Yogi Berra Dies But in Baseball Encyclopedia and Bartlett’s Familiar Quotations He Lives On

Yogi Berra AP

The man who played in more World Series games and said more of the familiar quotations in Bartlett’s than any other baseball player died on Tuesday.

Yogi Berra, catcher, outfielder, manager, inspiration for an animated, anthropomorphic bear, World War II veteran, son of Italian immigrants, loyal husband, devoted father, and wordsmith, passed away precisely 69 years since his debut in the majors. He was 90.

“You can observe a lot by watching,” “It gets late early out there,” “When you come to a fork in the road, take it,” and “It ain’t over ’til it’s over” read as a few of the oft-said tautologies, contradictions, and dull witticisms first said by the New York Yankees great. The quotable catcher affirmed the authenticity of the sayings in characteristic style by confessing, “I really didn’t say everything I said.”

As usual, his words expressed one thing but the style in which he said them rebutted the to-the-letter message. His face provided a more literal translation of the fun soul underneath. Validating the pastime of physiognomists, Yogi Berra looked like baseball. He talked as though controlled by a ventriloquist who wrote fortune-cookie messages to pass the time during hangovers.
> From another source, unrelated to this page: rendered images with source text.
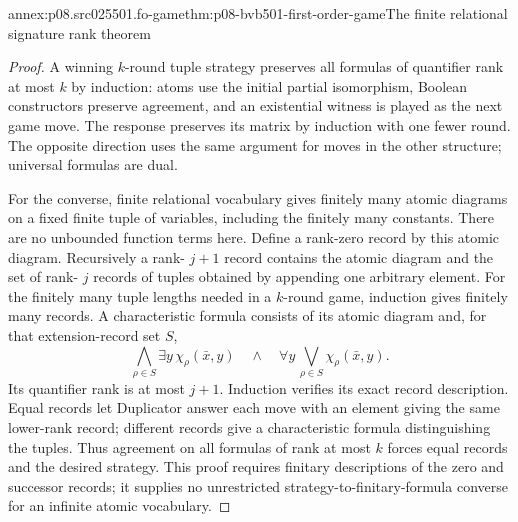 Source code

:\begin{annexitem}{annex:p08.src025501.fo-game}{thm:p08-bvb501-first-order-game}{The finite relational signature rank theorem}
\begin{proof}
A winning \(k\)-round tuple strategy preserves all formulas of quantifier
rank at most \(k\) by induction: atoms use the initial partial
isomorphism, Boolean constructors preserve agreement, and an existential
witness is played as the next game move. The response preserves its
matrix by induction with one fewer round. The opposite direction uses
the same argument for moves in the other structure; universal formulas
are dual.

For the converse, finite relational vocabulary gives finitely many
atomic diagrams on a fixed finite tuple of variables, including the
finitely many constants. There are no unbounded function terms here.
Define a rank-zero record by this atomic diagram. Recursively a rank-
\(j+1\) record contains the atomic diagram and the set of rank-
\(j\) records of tuples obtained by appending one arbitrary element.
For the finitely many tuple lengths needed in a \(k\)-round game,
induction gives finitely many records. A characteristic formula consists
of its atomic diagram and, for that extension-record set \(S\),
\[
 \bigwedge_{\rho\in S}\exists y\,\chi_\rho(\bar x,y)
 \quad\land\quad
 \forall y\,\bigvee_{\rho\in S}\chi_\rho(\bar x,y).
\]
Its quantifier rank is at most \(j+1\). Induction verifies its exact
record description. Equal records let Duplicator answer each move with
an element giving the same lower-rank record; different records give
a characteristic formula distinguishing the tuples. Thus agreement on
all formulas of rank at most \(k\) forces equal records and the desired
strategy. This proof requires finitary descriptions of the zero and
successor records; it supplies no unrestricted strategy-to-finitary-formula
converse for an infinite atomic vocabulary.
\end{proof}
\end{annexitem}

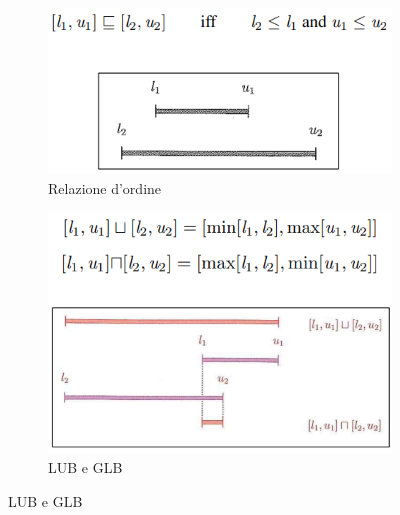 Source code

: \documentclass[a4paper,oneside,titlepage]{book}
\begin{document}
\begin{figure}[htp]
	\begin{subfigure}{0.49\textwidth}
	    \centering
		\includegraphics[width=\textwidth, height=\textheight, keepaspectratio]{int2.png}
		\caption{Relazione d'ordine}
	\end{subfigure}
	\hfill
	\begin{subfigure}{0.49\textwidth}
	    \centering
		\includegraphics[width=\textwidth, height=\textheight, keepaspectratio]{int3.png} 
		\caption{LUB e GLB}
	\end{subfigure}
\end{figure}
\end{document}
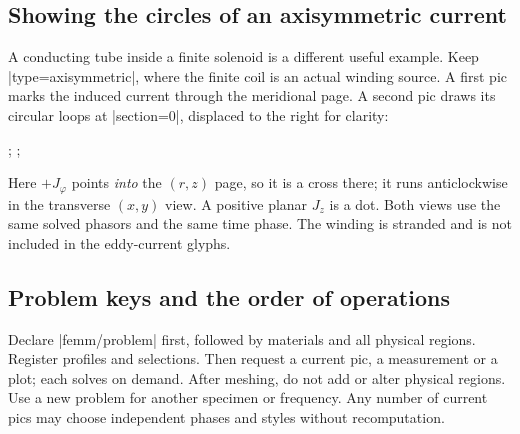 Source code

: \subsection{Showing the circles of an axisymmetric current}
A conducting tube inside a finite solenoid is a different useful example.
Keep |type=axisymmetric|, where the finite coil is an actual winding source.
A first pic marks the induced current through the meridional page. A second
pic draws its circular loops at |section=0|, displaced to the right for clarity:
\begin{codeexample}
;
;
\end{codeexample}
Here $+J_\varphi$ points \emph{into} the $(r,z)$ page, so it is a cross there;
it runs anticlockwise in the transverse $(x,y)$ view. A positive planar $J_z$
is a dot. Both views use the same solved phasors and the same time phase.
The winding is stranded and is not included in the eddy-current glyphs.

\subsection{Problem keys and the order of operations}
Declare |femm/problem| first, followed by materials and all physical regions.
Register profiles and selections. Then request a current pic, a measurement or
a plot; each solves on demand. After meshing, do not add or alter physical
regions. Use a new problem for another specimen or frequency. Any number of
current pics may choose independent phases and styles without recomputation.

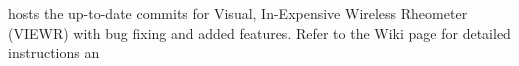  hosts the up-to-date commits for Visual, In-Expensive Wireless Rheometer (VIEWR) with bug fixing and added features. Refer to the Wiki page for detailed instructions an
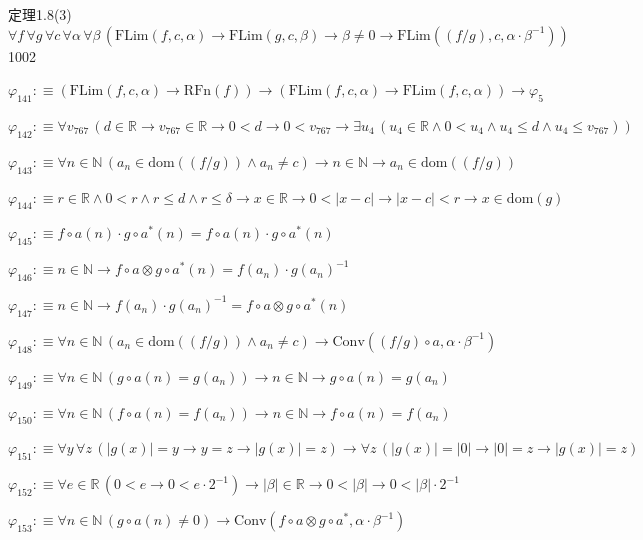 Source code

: \begin{fullproof}{定理1.8(3)}{$\forall f\,\forall g\,\forall c\,\forall \alpha\,\forall \beta\,(\mathrm{FLim}(f,c,\alpha) \to \mathrm{FLim}(g,c,\beta) \to \beta \neq 0 \to \mathrm{FLim}((f / g),c,\alpha \cdot \beta^{-1}))$}{1002}
\begin{abbrevlist}
\item $\varphi_{141} :\equiv (\mathrm{FLim}(f,c,\alpha) \to \mathrm{RFn}(f)) \to (\mathrm{FLim}(f,c,\alpha) \to \mathrm{FLim}(f,c,\alpha)) \to \varphi_{5}$
\item $\varphi_{142} :\equiv \forall v_{767}\,(d \in \mathbb{R} \to v_{767} \in \mathbb{R} \to 0 < d \to 0 < v_{767} \to \exists u_{4}\,(u_{4} \in \mathbb{R} \land 0 < u_{4} \land u_{4} \leq d \land u_{4} \leq v_{767}))$
\item $\varphi_{143} :\equiv \forall n \in \mathbb{N}\,(a_{n} \in \mathrm{dom}((f / g)) \land a_{n} \neq c) \to n \in \mathbb{N} \to a_{n} \in \mathrm{dom}((f / g))$
\item $\varphi_{144} :\equiv r \in \mathbb{R} \land 0 < r \land r \leq d \land r \leq \delta \to x \in \mathbb{R} \to 0 < \lvert x - c \rvert \to \lvert x - c \rvert < r \to x \in \mathrm{dom}(g)$
\item $\varphi_{145} :\equiv f \circ a(n) \cdot g \circ a^{\ast}(n) = f \circ a(n) \cdot g \circ a^{\ast}(n)$
\item $\varphi_{146} :\equiv n \in \mathbb{N} \to f \circ a \otimes g \circ a^{\ast}(n) = f(a_{n}) \cdot g(a_{n})^{-1}$
\item $\varphi_{147} :\equiv n \in \mathbb{N} \to f(a_{n}) \cdot g(a_{n})^{-1} = f \circ a \otimes g \circ a^{\ast}(n)$
\item $\varphi_{148} :\equiv \forall n \in \mathbb{N}\,(a_{n} \in \mathrm{dom}((f / g)) \land a_{n} \neq c) \to \mathrm{Conv}((f / g) \circ a,\alpha \cdot \beta^{-1})$
\item $\varphi_{149} :\equiv \forall n \in \mathbb{N}\,(g \circ a(n) = g(a_{n})) \to n \in \mathbb{N} \to g \circ a(n) = g(a_{n})$
\item $\varphi_{150} :\equiv \forall n \in \mathbb{N}\,(f \circ a(n) = f(a_{n})) \to n \in \mathbb{N} \to f \circ a(n) = f(a_{n})$
\item $\varphi_{151} :\equiv \forall y\,\forall z\,(\lvert g(x) \rvert = y \to y = z \to \lvert g(x) \rvert = z) \to \forall z\,(\lvert g(x) \rvert = \lvert 0 \rvert \to \lvert 0 \rvert = z \to \lvert g(x) \rvert = z)$
\item $\varphi_{152} :\equiv \forall e \in \mathbb{R}\,(0 < e \to 0 < e \cdot 2^{-1}) \to \lvert \beta \rvert \in \mathbb{R} \to 0 < \lvert \beta \rvert \to 0 < \lvert \beta \rvert \cdot 2^{-1}$
\item $\varphi_{153} :\equiv \forall n \in \mathbb{N}\,(g \circ a(n) \neq 0) \to \mathrm{Conv}(f \circ a \otimes g \circ a^{\ast},\alpha \cdot \beta^{-1})$

\end{abbrevlist}
\end{fullproof}

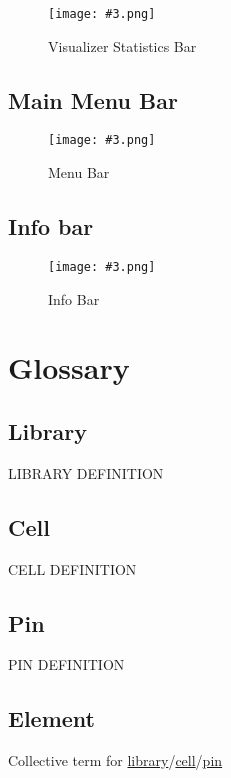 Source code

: \documentclass[10pt,a4paper]{report}
\newcommand{\refer}[2]{\hyperref[#1]{\textcolor{col:reference}{#2}}}
\newcommand{\defg}[3]{\label{glo:#1}\section{#2}#3\\}
\newcommand{\refg}[2]{\refer{glo:#1}{#2}}
\newcommand{\includeimage}[5]{
    \begin{figure}[H]
        #1
        \texttt{[image: \#3.png]}
        \caption{#4}
        \label{fig:#5}
    \end{figure}
}
\begin{document}
\includeimage{}{0.4}{Visualizer Statistics Bar}{Visualizer Statistics Bar}{visualizer_statistics_bar}

\section{Main Menu Bar}
\label{sec:menu}

\includeimage{}{0.4}{Menu Bar}{Menu Bar}{menu_bar}

\section{Info bar}
\label{sec:info}

\includeimage{}{0.4}{Info Bar}{Info Bar}{info_bar}

\chapter{Glossary}
\defg{library}{Library}{
    LIBRARY DEFINITION
}
\defg{cell}{Cell}{
    CELL DEFINITION
}
\defg{pin}{Pin}{
    PIN DEFINITION
}
\defg{element}{Element}{
    Collective term for \refg{library}{library}/\refg{cell}{cell}/\refg{pin}{pin}
}
\end{document}
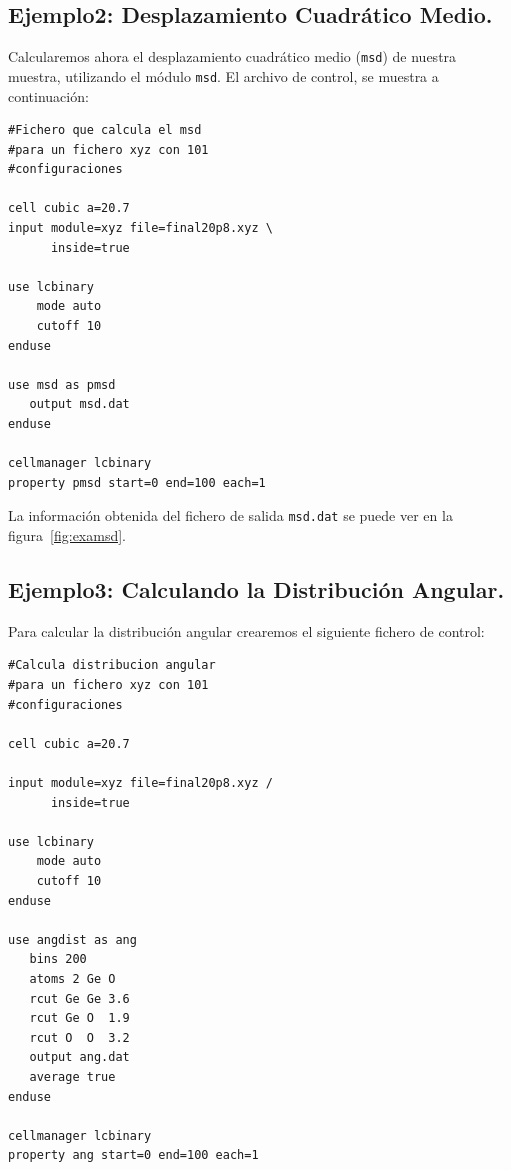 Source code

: 
\subsection{Ejemplo2: Desplazamiento Cuadr\'atico Medio.}

Calcularemos ahora el desplazamiento cuadr\'atico medio (\verb|msd|) de nuestra muestra, utilizando el m\'odulo \verb|msd|. El archivo de control, se muestra a continuaci\'on:

\begin{multicols}{2}
\setlength{\columnseprule}{.5pt}
\begin{verbatim}
#Fichero que calcula el msd
#para un fichero xyz con 101 
#configuraciones

cell cubic a=20.7
input module=xyz file=final20p8.xyz \
      inside=true

use lcbinary
    mode auto
    cutoff 10
enduse

use msd as pmsd
   output msd.dat
enduse

cellmanager lcbinary
property pmsd start=0 end=100 each=1
\end{verbatim}
\end{multicols}


La informaci\'on obtenida del fichero de salida \verb|msd.dat| se puede ver en la figura~\ref{fig:examsd}.

\subsection{Ejemplo3: Calculando la Distribuci\'on Angular.}

Para calcular la distribuci\'on angular crearemos el siguiente fichero de control:

\begin{multicols}{2}
\setlength{\columnseprule}{.5pt}
\begin{verbatim}
#Calcula distribucion angular
#para un fichero xyz con 101 
#configuraciones

cell cubic a=20.7

input module=xyz file=final20p8.xyz /
      inside=true

use lcbinary
    mode auto
    cutoff 10
enduse

use angdist as ang
   bins 200
   atoms 2 Ge O
   rcut Ge Ge 3.6
   rcut Ge O  1.9
   rcut O  O  3.2
   output ang.dat
   average true
enduse

cellmanager lcbinary
property ang start=0 end=100 each=1
\end{verbatim}
\end{multicols}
He spoke more eloquently if less memorably beside and behind the plate. Berra played in 14 World Series, emerging victorious in 10 of them. He won three MVP awards. Due to his career overlapping MLB’s brief and bizarre mania for two annual mid-summer classics, Berra played in more All-Star games than full seasons. Cooperstown accepted him into the Hall of Fame in 1972 and he joined Phil Rizzuto, Elston Howard, Joe DiMaggio, Mickey Mantle, and other teammates in Monument Park in 1988. Now he joins them in the stadium in the sky, making it “deja vu all over again” for Yankees fans mourning the loss of a legend.

After serving on the USS Bayfield off the coast of France during “the longest day,” Berra put in a long day’s work 117 times in the majors by catching both ends of double-headers. Playing left field, he watched the most famous longball in World Series history sail over his head when Bill Mazeroski homered to break a stalemate in the bottom of the ninth of 1960’s Game Seven. Berra remains the only man to catch a perfect game in the World Series, famously jumping onto Don Larsen after a 1956 Game Five win.

The eighth-grade dropout leaves behind a Yogi Berra Museum and Learning Center, three sons, and many Yogi-isms, the most relevant of which, at least in the immediate wake of the player’s passing, instructs: “You should always go to other people’s funerals, otherwise, they won’t come to yours.”